Cognitive improvement- Learning causes physical changes in the brain by creating new neural connections and generating new neurons. This positively impacts memory, attention, thinking, language and reasoning skills.
Improved self-esteem - Learning something new is a wonderful way to boost self-esteem. Learning a new skill can help you feel more confident.
Social connection - Learning in a supportive social environment helps you form close relationships that are essential for health and happiness.
Enjoyment - Retirement should be the time to do the things you always wanted to do. It’s time to rekindle a former interest or pursue something new such as cooking, gardening, photography, painting, writing, volunteering … whatever brings you joy and fulfillment.
A healthy mind/body/spirit connection is key to getting the most out of life at any age. Lifelong learning helps strengthen that connection. Enrolling in a college class is one way to continue your quest for knowledge. It is not, however, the only way to engage your gray matter. Lifelong learning for seniors includes any task that challenges your thinking and requires regular engagement.
Coburg Village residents have numerous opportunities both formal and informal to expand their knowledge and skills through creative, stimulating mental activities. Informal learning opportunities include reading a good book from our library, working in a jigsaw puzzle with friends, participating in a bible study group; or engaging in a challenging game of bridge or mahjong – just to name a few.
On Tuesdays, Coburg brings world renowned professors and lecturers to its auditorium screen through the Great Courses series which offers college-level audio and video courses. Topics range from the origins of Christmas music and traditions; spies: facts and fiction; inventions that changed the world; world travel; and more.
This past fall, Coburg Village launched more formal opportunities for residents to take advantage of educational programs offered by SUNY Adirondack Continuing Education and Academy for Lifelong Learning (ALL) sponsored by SUNY Empire State College. Our educational programs kicked off with an Introduction to Drawing class held in Coburg’s art room via Zoom.

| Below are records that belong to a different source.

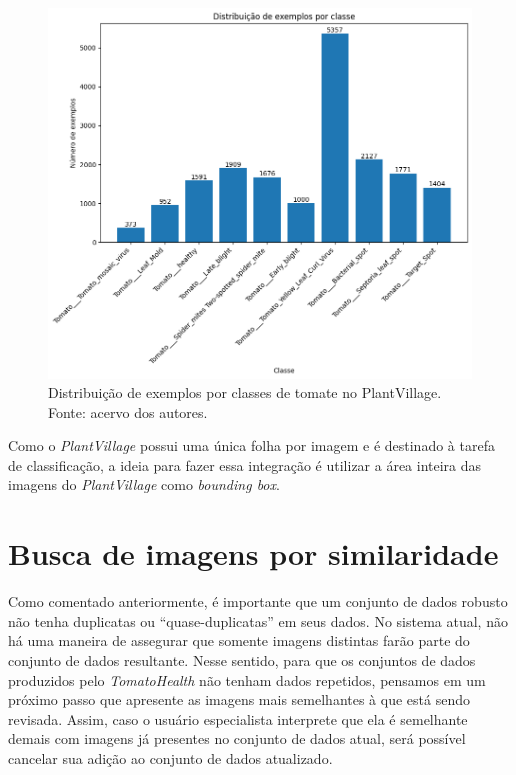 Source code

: \begin{figure}[H]
    \centering
    \includegraphics[width=0.9\linewidth]{images/plant_village_distribution.png}
    \caption{\label{fig:distribuicao_plantvillage} Distribuição de exemplos por classes de tomate no PlantVillage. Fonte: acervo dos autores.}
\end{figure}

Como o \emph{PlantVillage} possui uma única folha por imagem e é destinado à tarefa de classificação, a ideia para fazer essa integração é utilizar a área inteira das imagens do \emph{PlantVillage} como \emph{bounding box}.

\section{Busca de imagens por similaridade}
Como comentado anteriormente, é importante que um conjunto de dados robusto não tenha duplicatas ou ``quase-duplicatas'' em seus dados. No sistema atual, não há uma maneira de assegurar que somente imagens distintas farão parte do conjunto de dados resultante. Nesse sentido, para que os conjuntos de dados produzidos pelo \emph{TomatoHealth} não tenham dados repetidos, pensamos em um próximo passo que apresente as imagens mais semelhantes à que está sendo revisada. Assim, caso o usuário especialista interprete que ela é semelhante demais com imagens já presentes no conjunto de dados atual, será possível cancelar sua adição ao conjunto de dados atualizado.

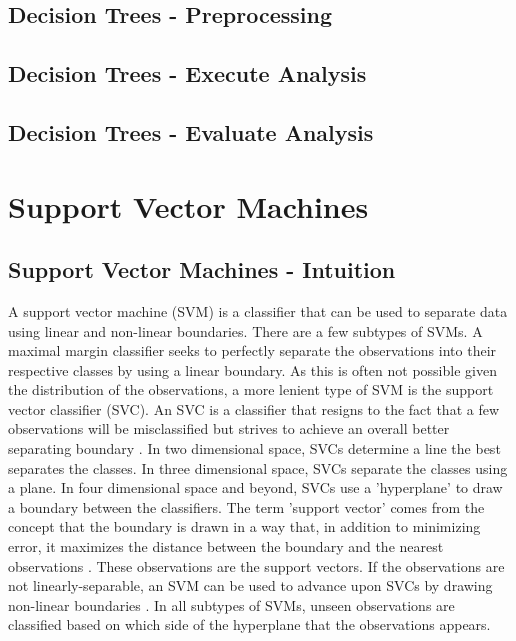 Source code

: \documentclass[sigconf]{acmart}
\begin{document}
\subsection{Decision Trees - Preprocessing}

\subsection{Decision Trees - Execute Analysis}

\subsection{Decision Trees - Evaluate Analysis}


\section{Support Vector Machines}

\subsection{Support Vector Machines - Intuition}

A support vector machine (SVM) is a classifier that can be used to separate data using linear and non-linear boundaries. There are a few subtypes of SVMs. A maximal margin classifier seeks to perfectly separate the observations into their respective classes by using a linear boundary. As this is often not possible given the distribution of the observations, a more lenient type of SVM is the support vector classifier (SVC). An SVC is a classifier that resigns to the fact that a few observations will be misclassified but strives to achieve an overall better separating boundary \cite{cite03}.
In two dimensional space, SVCs determine a line the best separates the classes. In three dimensional space, SVCs separate the classes using a plane. In four dimensional space and beyond, SVCs use a 'hyperplane' to draw a boundary between the classifiers. The term 'support vector' comes from the concept that the boundary is drawn in a way that, in addition to minimizing error, it maximizes the distance between the boundary and the nearest observations \cite{cite03}. These observations are the support vectors.
If the observations are not linearly-separable, an SVM can be used to advance upon SVCs by drawing non-linear boundaries \cite{cite03}. In all subtypes of SVMs, unseen observations are classified based on which side of the hyperplane that the observations appears.
\end{document}
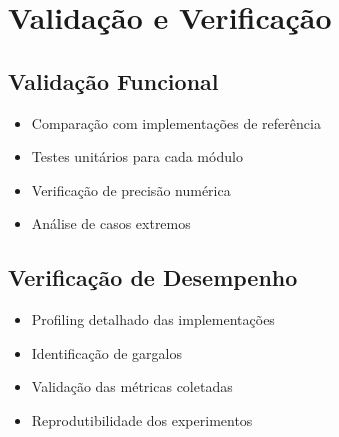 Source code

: \section{Validação e Verificação}\label{sec:validacao}

\subsection{Validação Funcional}
\begin{itemize}
    \item Comparação com implementações de referência
    \item Testes unitários para cada módulo
    \item Verificação de precisão numérica
    \item Análise de casos extremos
\end{itemize}

\subsection{Verificação de Desempenho}
\begin{itemize}
    \item Profiling detalhado das implementações
    \item Identificação de gargalos
    \item Validação das métricas coletadas
    \item Reprodutibilidade dos experimentos
\end{itemize}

In October 2021, residents were able to attend a course series on the American Revolution at Coburg Village offered through the Academy for Lifelong Learning. The course was offered to Coburg residents free of charge and taught by quintessential lifelong learner and Coburg resident, Jim Sefcik. The second session begins this month.
Jim Sefcik, a native of Troy, New York, earned his Bachelor of Science at St. Joseph's College in Philadelphia, a Master of Arts from Temple University, and his postgraduate degree from Notre Dame. He started his career as Assistant professor of history at Gannon College in Erie, Pennsylvania. Throughout most of his career, Jim served in various leadership roles in museums in New York, Virginia, Wisconsin, and Louisiana. He taught classes on the American Revolution at the college level as well as through the Adult Lifelong Learning programs at Union College and Cape Cod Community College.
You may not be able to change history, but there is always something new to discover. Jim is constantly researching the latest updates in historical knowledge to add new content to his courses.
For lifelong learners, like Jim and many Coburg Village residents, theirs is an ongoing educational journey the Greek philosophers would stand and cheer – the pursuit of knowledge not for course credits or grade point averages, but the pure joy of discovery.